PRIME Minister Necmettin Erbakan is fighting a desperate battle to hold onto office in the face of increasing pressure from the military. He said on 29 April that an early general election was a possibility, but that his Islamist-led coalition remains the only choice for the country. He was speaking after a tough meeting with military leaders on 26 April.
At a National Security Council (NSC) meeting, the coalition pledged to speed up implementation of curbs demanded by the military on Islamist assertiveness. But Islamic activists in Erbakan’s Welfare Party (Refah) remain solidly against the measure, particularly regarding Islamic education.

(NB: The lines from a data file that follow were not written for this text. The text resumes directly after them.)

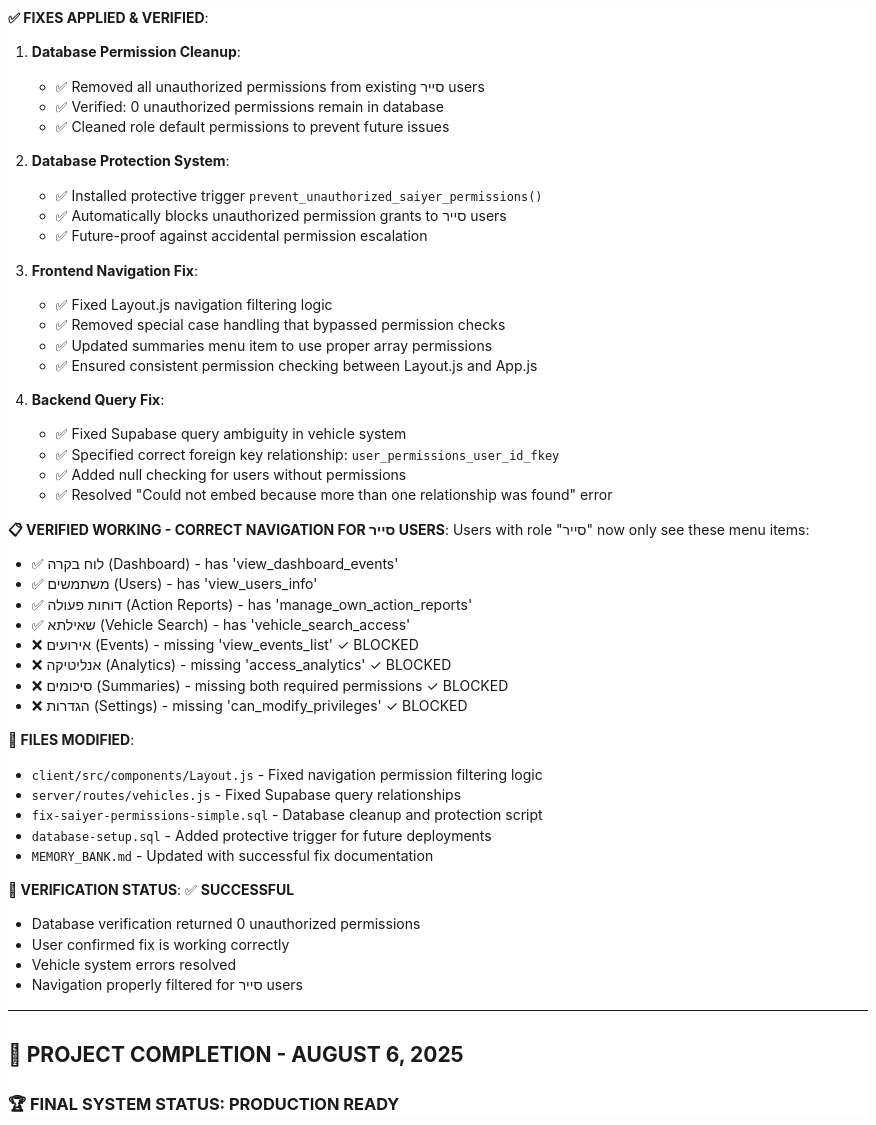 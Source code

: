 **✅ FIXES APPLIED & VERIFIED**:

1. **Database Permission Cleanup**:
   - ✅ Removed all unauthorized permissions from existing סייר users
   - ✅ Verified: 0 unauthorized permissions remain in database
   - ✅ Cleaned role default permissions to prevent future issues

2. **Database Protection System**:
   - ✅ Installed protective trigger `prevent_unauthorized_saiyer_permissions()`
   - ✅ Automatically blocks unauthorized permission grants to סייר users
   - ✅ Future-proof against accidental permission escalation

3. **Frontend Navigation Fix**:
   - ✅ Fixed Layout.js navigation filtering logic
   - ✅ Removed special case handling that bypassed permission checks
   - ✅ Updated summaries menu item to use proper array permissions
   - ✅ Ensured consistent permission checking between Layout.js and App.js

4. **Backend Query Fix**:
   - ✅ Fixed Supabase query ambiguity in vehicle system
   - ✅ Specified correct foreign key relationship: `user_permissions_user_id_fkey`
   - ✅ Added null checking for users without permissions
   - ✅ Resolved "Could not embed because more than one relationship was found" error

**📋 VERIFIED WORKING - CORRECT NAVIGATION FOR סייר USERS**:
Users with role "סייר" now only see these menu items:
- ✅ לוח בקרה (Dashboard) - has 'view_dashboard_events'
- ✅ משתמשים (Users) - has 'view_users_info' 
- ✅ דוחות פעולה (Action Reports) - has 'manage_own_action_reports'
- ✅ שאילתא (Vehicle Search) - has 'vehicle_search_access'
- ❌ אירועים (Events) - missing 'view_events_list' ✓ BLOCKED
- ❌ אנליטיקה (Analytics) - missing 'access_analytics' ✓ BLOCKED
- ❌ סיכומים (Summaries) - missing both required permissions ✓ BLOCKED
- ❌ הגדרות (Settings) - missing 'can_modify_privileges' ✓ BLOCKED

**🔧 FILES MODIFIED**:
- `client/src/components/Layout.js` - Fixed navigation permission filtering logic
- `server/routes/vehicles.js` - Fixed Supabase query relationships
- `fix-saiyer-permissions-simple.sql` - Database cleanup and protection script
- `database-setup.sql` - Added protective trigger for future deployments
- `MEMORY_BANK.md` - Updated with successful fix documentation

**🎯 VERIFICATION STATUS**: ✅ **SUCCESSFUL**
- Database verification returned 0 unauthorized permissions
- User confirmed fix is working correctly
- Vehicle system errors resolved
- Navigation properly filtered for סייר users

---

## 🎉 **PROJECT COMPLETION - AUGUST 6, 2025**

### **🏆 FINAL SYSTEM STATUS: PRODUCTION READY**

Tolerance for Islamic fundamentalism and Kurdish separatist terrorism was tantamount to the state committing suicide, said a senior officer at a military press briefing on 29 April. The military now sees threats from within, rather than external forces, as its main defence priority, he added.
Analysts say measures on which the coalition has failed to make progress include:
enforcement of eight years of elementary state education, which would limit the influence of Islamist schools
closure of unauthorised Quran schools, and action against tarikats or Muslim brotherhoods
a halt to employment by Refah municipalities of soldiers expelled from the military for alleged Islamist activities
enforcement of dress codes excluding Islamic attire
restrictions on sales of pump-action shotguns, reportedly being purchased by Islamic militants
countering alleged support by Iran for terrorism
President Suleyman Demirel has repeatedly said fresh general elections seem the only solution to the political impasse in a hung parliament, although he has also complained he lacks the constitutional powers to call them, the observers note. But even without pressure from the military, the coalition may soon fall apart from internal dissension, analysts say.
An important faction of dissidents within Refah’s minority partner, the True Path Party (DYP), chaired by Foreign Affairs and Deputy Prime Minister Tansu Ciller, seemed likely to press for an end to the coalition at a DYP parliamentary group meeting on 1 May. The faction is led by former trade and industry minister Yalim Erez, one of two leading DYP ministers who resigned on 26 April in protest at the coalition’s direction. The government could also be called upon to resign by a dissident faction within Refah itself led by party vice-chairman Adnan Menderes, according to local press reports.
Former prime minister Bulent Ecevit, leader of the opposition Democratic Left Party (DSP) began a search for an alternative government in meetings with other party leaders on 29 April. After talks with another former prime minister, Mesut Yilmaz, chairman of the main opposition, conservative Motherland Party (ANAP), the two leaders called for a new government excluding the Islamists.
A new coalition between the DYP, ANAP and the DSP would present the best solution, said Deniz Baykal, leader of another opposition left-wing grouping, the Republican Peoples Party (CHP), on the same day, although he ruled out CHP participation in any such partnership.